I didn't come here necessarily for the decentralization (though that is a plus), but more so because I just wanted to diversify things a bit, and get paid for some of my content so I can hopefully do computer build videos and product reviews.

But yes, there is definitely personal responsibility for one's own work and promotion. And I don't mind paying 25% of what I get. I just wish they had been a bit more upfront about that detail previously. But I knew about it from another video I had seen before I even signed up.

And I don't mind paying 25% of what I get.

You should mind. It is the antithesis of decentralization. See my other comment on this page for details.

I didn't say anything about "minding". I just said that wasn't the primary reason I came here for, but to diversify the distribution of my content a bit more.

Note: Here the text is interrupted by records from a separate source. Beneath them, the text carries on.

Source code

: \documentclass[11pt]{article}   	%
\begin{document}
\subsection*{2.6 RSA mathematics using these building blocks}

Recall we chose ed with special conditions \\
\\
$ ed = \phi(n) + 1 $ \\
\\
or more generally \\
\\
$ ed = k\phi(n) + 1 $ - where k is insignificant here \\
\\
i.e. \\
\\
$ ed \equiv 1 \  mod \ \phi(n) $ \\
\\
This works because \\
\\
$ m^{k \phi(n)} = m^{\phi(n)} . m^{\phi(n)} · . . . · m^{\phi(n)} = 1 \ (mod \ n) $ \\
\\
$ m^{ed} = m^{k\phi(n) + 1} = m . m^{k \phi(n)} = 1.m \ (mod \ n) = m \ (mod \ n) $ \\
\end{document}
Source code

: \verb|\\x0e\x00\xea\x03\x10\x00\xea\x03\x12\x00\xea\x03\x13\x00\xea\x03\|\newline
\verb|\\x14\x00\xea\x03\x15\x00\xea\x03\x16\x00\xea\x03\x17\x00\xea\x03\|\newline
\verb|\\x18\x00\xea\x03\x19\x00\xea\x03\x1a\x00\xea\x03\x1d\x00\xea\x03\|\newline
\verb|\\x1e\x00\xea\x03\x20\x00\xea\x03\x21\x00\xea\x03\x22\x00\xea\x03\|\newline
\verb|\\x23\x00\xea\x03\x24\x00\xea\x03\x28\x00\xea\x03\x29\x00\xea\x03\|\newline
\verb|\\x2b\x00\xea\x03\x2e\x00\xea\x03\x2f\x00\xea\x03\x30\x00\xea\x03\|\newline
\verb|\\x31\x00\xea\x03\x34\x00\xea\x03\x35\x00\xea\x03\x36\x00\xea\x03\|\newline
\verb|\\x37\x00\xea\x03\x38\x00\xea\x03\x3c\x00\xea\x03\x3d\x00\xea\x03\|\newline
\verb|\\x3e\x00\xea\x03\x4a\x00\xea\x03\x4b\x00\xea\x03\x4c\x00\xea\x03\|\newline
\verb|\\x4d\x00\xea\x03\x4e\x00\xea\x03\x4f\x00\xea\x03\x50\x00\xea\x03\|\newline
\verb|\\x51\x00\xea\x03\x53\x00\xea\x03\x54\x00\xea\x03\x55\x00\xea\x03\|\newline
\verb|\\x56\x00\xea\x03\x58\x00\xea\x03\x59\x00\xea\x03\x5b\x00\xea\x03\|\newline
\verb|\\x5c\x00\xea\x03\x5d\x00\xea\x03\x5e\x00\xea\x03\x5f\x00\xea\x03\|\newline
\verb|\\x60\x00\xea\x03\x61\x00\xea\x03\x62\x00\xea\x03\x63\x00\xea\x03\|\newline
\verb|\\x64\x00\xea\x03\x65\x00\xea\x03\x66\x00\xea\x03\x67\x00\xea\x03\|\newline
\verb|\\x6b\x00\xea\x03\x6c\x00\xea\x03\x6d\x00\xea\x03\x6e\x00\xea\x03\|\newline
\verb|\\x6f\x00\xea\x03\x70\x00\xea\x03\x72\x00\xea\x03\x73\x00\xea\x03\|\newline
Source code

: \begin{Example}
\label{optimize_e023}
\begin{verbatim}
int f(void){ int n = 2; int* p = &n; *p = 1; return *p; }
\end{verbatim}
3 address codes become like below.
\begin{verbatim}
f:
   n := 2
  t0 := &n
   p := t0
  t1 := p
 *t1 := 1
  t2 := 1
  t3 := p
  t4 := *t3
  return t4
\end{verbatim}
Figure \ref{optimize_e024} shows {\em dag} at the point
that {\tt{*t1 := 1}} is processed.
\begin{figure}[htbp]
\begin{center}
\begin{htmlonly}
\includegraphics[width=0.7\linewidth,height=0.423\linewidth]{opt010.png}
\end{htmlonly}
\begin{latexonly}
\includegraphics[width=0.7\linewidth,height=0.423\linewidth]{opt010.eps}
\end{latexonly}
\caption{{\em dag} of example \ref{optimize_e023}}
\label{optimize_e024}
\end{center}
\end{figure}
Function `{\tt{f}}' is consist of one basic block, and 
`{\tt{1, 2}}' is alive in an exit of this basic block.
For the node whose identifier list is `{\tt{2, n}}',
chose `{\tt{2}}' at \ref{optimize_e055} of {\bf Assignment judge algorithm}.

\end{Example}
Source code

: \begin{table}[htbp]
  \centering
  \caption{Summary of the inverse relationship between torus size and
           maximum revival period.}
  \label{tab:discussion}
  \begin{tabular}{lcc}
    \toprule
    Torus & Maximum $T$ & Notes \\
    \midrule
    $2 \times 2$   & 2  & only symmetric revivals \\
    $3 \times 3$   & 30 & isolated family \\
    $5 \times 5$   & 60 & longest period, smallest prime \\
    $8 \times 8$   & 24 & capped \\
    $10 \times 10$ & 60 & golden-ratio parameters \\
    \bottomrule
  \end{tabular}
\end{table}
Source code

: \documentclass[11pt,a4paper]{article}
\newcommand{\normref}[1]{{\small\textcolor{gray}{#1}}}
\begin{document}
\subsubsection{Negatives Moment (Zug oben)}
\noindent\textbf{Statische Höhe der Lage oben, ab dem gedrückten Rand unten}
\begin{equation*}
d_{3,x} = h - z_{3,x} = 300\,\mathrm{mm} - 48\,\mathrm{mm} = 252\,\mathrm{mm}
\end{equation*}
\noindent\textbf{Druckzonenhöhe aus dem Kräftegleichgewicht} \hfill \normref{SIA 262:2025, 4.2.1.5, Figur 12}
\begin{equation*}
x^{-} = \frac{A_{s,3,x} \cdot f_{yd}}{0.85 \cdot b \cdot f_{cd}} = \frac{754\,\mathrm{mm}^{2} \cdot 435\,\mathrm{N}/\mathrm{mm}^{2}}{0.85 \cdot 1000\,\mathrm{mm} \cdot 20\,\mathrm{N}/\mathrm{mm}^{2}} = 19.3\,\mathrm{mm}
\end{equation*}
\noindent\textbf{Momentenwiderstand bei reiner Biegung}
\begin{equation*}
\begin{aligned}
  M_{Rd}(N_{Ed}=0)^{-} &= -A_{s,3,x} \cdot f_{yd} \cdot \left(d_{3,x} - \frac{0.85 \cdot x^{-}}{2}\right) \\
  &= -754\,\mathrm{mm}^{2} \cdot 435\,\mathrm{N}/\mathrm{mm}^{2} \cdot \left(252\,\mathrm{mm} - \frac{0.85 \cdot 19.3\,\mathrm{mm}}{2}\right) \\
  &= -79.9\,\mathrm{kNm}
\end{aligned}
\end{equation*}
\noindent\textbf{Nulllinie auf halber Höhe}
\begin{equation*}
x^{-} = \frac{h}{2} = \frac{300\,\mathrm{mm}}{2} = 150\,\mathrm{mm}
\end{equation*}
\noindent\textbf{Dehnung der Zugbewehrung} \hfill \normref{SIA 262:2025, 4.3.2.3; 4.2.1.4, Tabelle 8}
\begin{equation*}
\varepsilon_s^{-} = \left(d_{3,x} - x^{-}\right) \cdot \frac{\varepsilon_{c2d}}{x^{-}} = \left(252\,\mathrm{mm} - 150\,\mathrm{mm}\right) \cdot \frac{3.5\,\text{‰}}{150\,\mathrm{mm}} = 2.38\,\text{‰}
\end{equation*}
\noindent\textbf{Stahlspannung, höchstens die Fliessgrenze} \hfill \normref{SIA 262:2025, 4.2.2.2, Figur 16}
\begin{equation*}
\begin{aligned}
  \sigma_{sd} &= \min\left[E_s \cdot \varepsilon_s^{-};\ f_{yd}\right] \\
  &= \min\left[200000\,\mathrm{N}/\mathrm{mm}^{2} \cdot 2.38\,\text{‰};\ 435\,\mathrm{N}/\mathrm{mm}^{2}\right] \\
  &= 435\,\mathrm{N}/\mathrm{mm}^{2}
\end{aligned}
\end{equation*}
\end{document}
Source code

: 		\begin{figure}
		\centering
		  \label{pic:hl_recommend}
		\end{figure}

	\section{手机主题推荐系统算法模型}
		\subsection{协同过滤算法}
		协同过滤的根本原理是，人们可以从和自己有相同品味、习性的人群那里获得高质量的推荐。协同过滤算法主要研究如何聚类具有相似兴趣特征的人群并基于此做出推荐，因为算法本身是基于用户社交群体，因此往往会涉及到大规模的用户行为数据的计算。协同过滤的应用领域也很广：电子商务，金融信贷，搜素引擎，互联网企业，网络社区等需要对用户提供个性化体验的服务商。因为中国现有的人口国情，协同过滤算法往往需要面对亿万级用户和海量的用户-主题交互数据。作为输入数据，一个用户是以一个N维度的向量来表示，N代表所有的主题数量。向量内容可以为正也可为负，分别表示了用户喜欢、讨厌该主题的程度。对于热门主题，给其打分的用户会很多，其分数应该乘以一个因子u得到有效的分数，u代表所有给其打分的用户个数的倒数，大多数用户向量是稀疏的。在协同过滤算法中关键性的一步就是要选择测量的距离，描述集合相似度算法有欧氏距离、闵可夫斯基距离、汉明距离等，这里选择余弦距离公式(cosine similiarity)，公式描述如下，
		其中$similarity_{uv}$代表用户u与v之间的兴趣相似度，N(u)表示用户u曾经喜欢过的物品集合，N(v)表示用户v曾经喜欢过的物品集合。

Thanks for the feedback. I agree with that motivation. And I think Dtube is progress. I just want to see more decentralized competition on the hosting to bring fees down.

Also in general I see some serious problems (actually centralized corruption also) with the design of Steem overall that need to be fixed, but I think to fix them will require a complete change in the design of the ledger and the reward system.

Oh, I missed that you were talking about the 25%. My bad. Will check out your comment.

agreed! o100%

I don't have a teenager yet but I hope my son grows up and doesn't disrespect his mom like that. hahahaha

.......thinking of getting free tea in Freetown.
Individual responsibility first. Even when the platform is free, one Steemian has a lot of work to do.